(RECORDS PROVIDED begins)
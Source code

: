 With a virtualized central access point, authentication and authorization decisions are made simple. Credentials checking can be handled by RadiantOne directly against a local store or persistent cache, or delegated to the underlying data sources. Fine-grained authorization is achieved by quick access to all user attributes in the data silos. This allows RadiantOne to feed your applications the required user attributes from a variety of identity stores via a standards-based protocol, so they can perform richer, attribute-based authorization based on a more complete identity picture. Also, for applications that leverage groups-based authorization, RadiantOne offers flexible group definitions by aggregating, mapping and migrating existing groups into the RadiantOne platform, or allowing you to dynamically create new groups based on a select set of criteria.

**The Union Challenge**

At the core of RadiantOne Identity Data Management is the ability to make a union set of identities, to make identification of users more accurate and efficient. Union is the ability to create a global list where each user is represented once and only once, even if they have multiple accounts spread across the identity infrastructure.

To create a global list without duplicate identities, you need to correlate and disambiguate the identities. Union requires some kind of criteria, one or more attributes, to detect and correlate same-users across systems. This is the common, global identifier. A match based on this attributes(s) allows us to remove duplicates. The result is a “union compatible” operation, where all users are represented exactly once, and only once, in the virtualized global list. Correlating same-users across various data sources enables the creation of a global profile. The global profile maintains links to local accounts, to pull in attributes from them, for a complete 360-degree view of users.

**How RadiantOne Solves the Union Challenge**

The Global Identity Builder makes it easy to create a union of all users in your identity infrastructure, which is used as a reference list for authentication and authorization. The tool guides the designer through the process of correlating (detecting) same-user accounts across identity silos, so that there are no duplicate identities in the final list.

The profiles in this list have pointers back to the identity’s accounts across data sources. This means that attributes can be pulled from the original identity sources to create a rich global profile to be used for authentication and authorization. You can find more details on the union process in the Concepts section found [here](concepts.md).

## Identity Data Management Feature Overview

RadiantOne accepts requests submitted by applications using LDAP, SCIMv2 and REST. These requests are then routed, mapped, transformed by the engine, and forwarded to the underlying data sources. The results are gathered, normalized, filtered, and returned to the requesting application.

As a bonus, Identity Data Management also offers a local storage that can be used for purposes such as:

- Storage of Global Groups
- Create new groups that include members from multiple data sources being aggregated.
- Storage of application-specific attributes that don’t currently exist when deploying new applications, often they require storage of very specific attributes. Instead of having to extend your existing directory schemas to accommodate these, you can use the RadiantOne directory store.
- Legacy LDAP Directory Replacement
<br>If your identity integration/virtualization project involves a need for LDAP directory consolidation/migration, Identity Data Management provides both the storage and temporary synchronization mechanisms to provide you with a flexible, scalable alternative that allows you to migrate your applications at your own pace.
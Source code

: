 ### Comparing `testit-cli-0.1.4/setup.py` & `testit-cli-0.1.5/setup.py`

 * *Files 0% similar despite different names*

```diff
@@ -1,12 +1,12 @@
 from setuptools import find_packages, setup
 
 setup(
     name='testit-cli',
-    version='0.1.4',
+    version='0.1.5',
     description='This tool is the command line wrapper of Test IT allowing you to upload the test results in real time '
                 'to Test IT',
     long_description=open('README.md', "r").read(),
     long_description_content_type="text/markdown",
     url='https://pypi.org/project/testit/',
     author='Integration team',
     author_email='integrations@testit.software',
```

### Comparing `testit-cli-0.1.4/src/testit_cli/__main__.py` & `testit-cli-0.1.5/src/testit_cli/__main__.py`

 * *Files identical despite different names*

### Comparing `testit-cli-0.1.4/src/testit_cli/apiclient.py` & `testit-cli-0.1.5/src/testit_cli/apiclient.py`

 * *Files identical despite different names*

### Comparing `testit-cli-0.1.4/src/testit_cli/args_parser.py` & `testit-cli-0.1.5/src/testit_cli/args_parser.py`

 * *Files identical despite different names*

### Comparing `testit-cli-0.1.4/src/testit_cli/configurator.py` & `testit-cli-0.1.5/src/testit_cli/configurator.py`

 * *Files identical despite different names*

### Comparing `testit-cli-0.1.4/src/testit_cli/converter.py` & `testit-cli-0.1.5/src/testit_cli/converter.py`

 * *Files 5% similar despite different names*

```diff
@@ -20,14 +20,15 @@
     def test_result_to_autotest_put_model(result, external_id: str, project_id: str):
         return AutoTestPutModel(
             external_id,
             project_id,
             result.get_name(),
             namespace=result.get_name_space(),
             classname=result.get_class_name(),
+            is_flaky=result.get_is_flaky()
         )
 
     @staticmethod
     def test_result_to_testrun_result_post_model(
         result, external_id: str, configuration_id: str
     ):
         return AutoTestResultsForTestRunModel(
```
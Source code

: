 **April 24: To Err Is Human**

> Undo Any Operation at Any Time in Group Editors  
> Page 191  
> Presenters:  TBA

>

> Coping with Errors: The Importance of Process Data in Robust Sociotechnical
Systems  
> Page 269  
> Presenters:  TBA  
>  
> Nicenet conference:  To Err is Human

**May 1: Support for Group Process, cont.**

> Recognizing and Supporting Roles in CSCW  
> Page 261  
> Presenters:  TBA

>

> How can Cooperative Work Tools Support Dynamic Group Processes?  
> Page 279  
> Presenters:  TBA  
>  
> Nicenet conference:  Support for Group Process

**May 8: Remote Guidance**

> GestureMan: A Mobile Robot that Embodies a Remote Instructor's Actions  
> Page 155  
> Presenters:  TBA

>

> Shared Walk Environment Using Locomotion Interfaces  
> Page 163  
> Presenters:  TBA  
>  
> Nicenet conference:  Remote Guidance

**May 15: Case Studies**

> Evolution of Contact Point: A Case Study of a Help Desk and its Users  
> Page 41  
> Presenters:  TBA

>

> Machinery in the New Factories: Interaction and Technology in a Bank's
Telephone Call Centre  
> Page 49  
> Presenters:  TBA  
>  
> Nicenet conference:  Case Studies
(RECORDS PROVIDED ends)
» **PROBLEM**
Once you have read the entries above, copy them out exactly as they were given.

» **RESPONSE FOR THIS EXERCISE**
Source code

: With a virtualized central access point, authentication and authorization decisions are made simple. Credentials checking can be handled by RadiantOne directly against a local store or persistent cache, or delegated to the underlying data sources. Fine-grained authorization is achieved by quick access to all user attributes in the data silos. This allows RadiantOne to feed your applications the required user attributes from a variety of identity stores via a standards-based protocol, so they can perform richer, attribute-based authorization based on a more complete identity picture. Also, for applications that leverage groups-based authorization, RadiantOne offers flexible group definitions by aggregating, mapping and migrating existing groups into the RadiantOne platform, or allowing you to dynamically create new groups based on a select set of criteria.

**The Union Challenge**

At the core of RadiantOne Identity Data Management is the ability to make a union set of identities, to make identification of users more accurate and efficient. Union is the ability to create a global list where each user is represented once and only once, even if they have multiple accounts spread across the identity infrastructure.

To create a global list without duplicate identities, you need to correlate and disambiguate the identities. Union requires some kind of criteria, one or more attributes, to detect and correlate same-users across systems. This is the common, global identifier. A match based on this attributes(s) allows us to remove duplicates. The result is a “union compatible” operation, where all users are represented exactly once, and only once, in the virtualized global list. Correlating same-users across various data sources enables the creation of a global profile. The global profile maintains links to local accounts, to pull in attributes from them, for a complete 360-degree view of users.

**How RadiantOne Solves the Union Challenge**

The Global Identity Builder makes it easy to create a union of all users in your identity infrastructure, which is used as a reference list for authentication and authorization. The tool guides the designer through the process of correlating (detecting) same-user accounts across identity silos, so that there are no duplicate identities in the final list.

The profiles in this list have pointers back to the identity’s accounts across data sources. This means that attributes can be pulled from the original identity sources to create a rich global profile to be used for authentication and authorization. You can find more details on the union process in the Concepts section found [here](concepts.md).

## Identity Data Management Feature Overview

RadiantOne accepts requests submitted by applications using LDAP, SCIMv2 and REST. These requests are then routed, mapped, transformed by the engine, and forwarded to the underlying data sources. The results are gathered, normalized, filtered, and returned to the requesting application.

As a bonus, Identity Data Management also offers a local storage that can be used for purposes such as:

- Storage of Global Groups
- Create new groups that include members from multiple data sources being aggregated.
- Storage of application-specific attributes that don’t currently exist when deploying new applications, often they require storage of very specific attributes. Instead of having to extend your existing directory schemas to accommodate these, you can use the RadiantOne directory store.
- Legacy LDAP Directory Replacement
<br>If your identity integration/virtualization project involves a need for LDAP directory consolidation/migration, Identity Data Management provides both the storage and temporary synchronization mechanisms to provide you with a flexible, scalable alternative that allows you to migrate your applications at your own pace.
Source code

: ### Comparing `testit-cli-0.1.4/setup.py` & `testit-cli-0.1.5/setup.py`

 * *Files 0% similar despite different names*

```diff
@@ -1,12 +1,12 @@
 from setuptools import find_packages, setup
 
 setup(
     name='testit-cli',
-    version='0.1.4',
+    version='0.1.5',
     description='This tool is the command line wrapper of Test IT allowing you to upload the test results in real time '
                 'to Test IT',
     long_description=open('README.md', "r").read(),
     long_description_content_type="text/markdown",
     url='https://pypi.org/project/testit/',
     author='Integration team',
     author_email='integrations@testit.software',
```

### Comparing `testit-cli-0.1.4/src/testit_cli/__main__.py` & `testit-cli-0.1.5/src/testit_cli/__main__.py`

 * *Files identical despite different names*

### Comparing `testit-cli-0.1.4/src/testit_cli/apiclient.py` & `testit-cli-0.1.5/src/testit_cli/apiclient.py`

 * *Files identical despite different names*

### Comparing `testit-cli-0.1.4/src/testit_cli/args_parser.py` & `testit-cli-0.1.5/src/testit_cli/args_parser.py`

 * *Files identical despite different names*

### Comparing `testit-cli-0.1.4/src/testit_cli/configurator.py` & `testit-cli-0.1.5/src/testit_cli/configurator.py`

 * *Files identical despite different names*

### Comparing `testit-cli-0.1.4/src/testit_cli/converter.py` & `testit-cli-0.1.5/src/testit_cli/converter.py`

 * *Files 5% similar despite different names*

```diff
@@ -20,14 +20,15 @@
     def test_result_to_autotest_put_model(result, external_id: str, project_id: str):
         return AutoTestPutModel(
             external_id,
             project_id,
             result.get_name(),
             namespace=result.get_name_space(),
             classname=result.get_class_name(),
+            is_flaky=result.get_is_flaky()
         )
 
     @staticmethod
     def test_result_to_testrun_result_post_model(
         result, external_id: str, configuration_id: str
     ):
         return AutoTestResultsForTestRunModel(
```
Source code

: **April 24: To Err Is Human**

> Undo Any Operation at Any Time in Group Editors  
> Page 191  
> Presenters:  TBA

>

> Coping with Errors: The Importance of Process Data in Robust Sociotechnical
Systems  
> Page 269  
> Presenters:  TBA  
>  
> Nicenet conference:  To Err is Human

**May 1: Support for Group Process, cont.**

> Recognizing and Supporting Roles in CSCW  
> Page 261  
> Presenters:  TBA

>

> How can Cooperative Work Tools Support Dynamic Group Processes?  
> Page 279  
> Presenters:  TBA  
>  
> Nicenet conference:  Support for Group Process

**May 8: Remote Guidance**

> GestureMan: A Mobile Robot that Embodies a Remote Instructor's Actions  
> Page 155  
> Presenters:  TBA

>

> Shared Walk Environment Using Locomotion Interfaces  
> Page 163  
> Presenters:  TBA  
>  
> Nicenet conference:  Remote Guidance

**May 15: Case Studies**

> Evolution of Contact Point: A Case Study of a Help Desk and its Users  
> Page 41  
> Presenters:  TBA

>

> Machinery in the New Factories: Interaction and Technology in a Bank's
Telephone Call Centre  
> Page 49  
> Presenters:  TBA  
>  
> Nicenet conference:  Case Studies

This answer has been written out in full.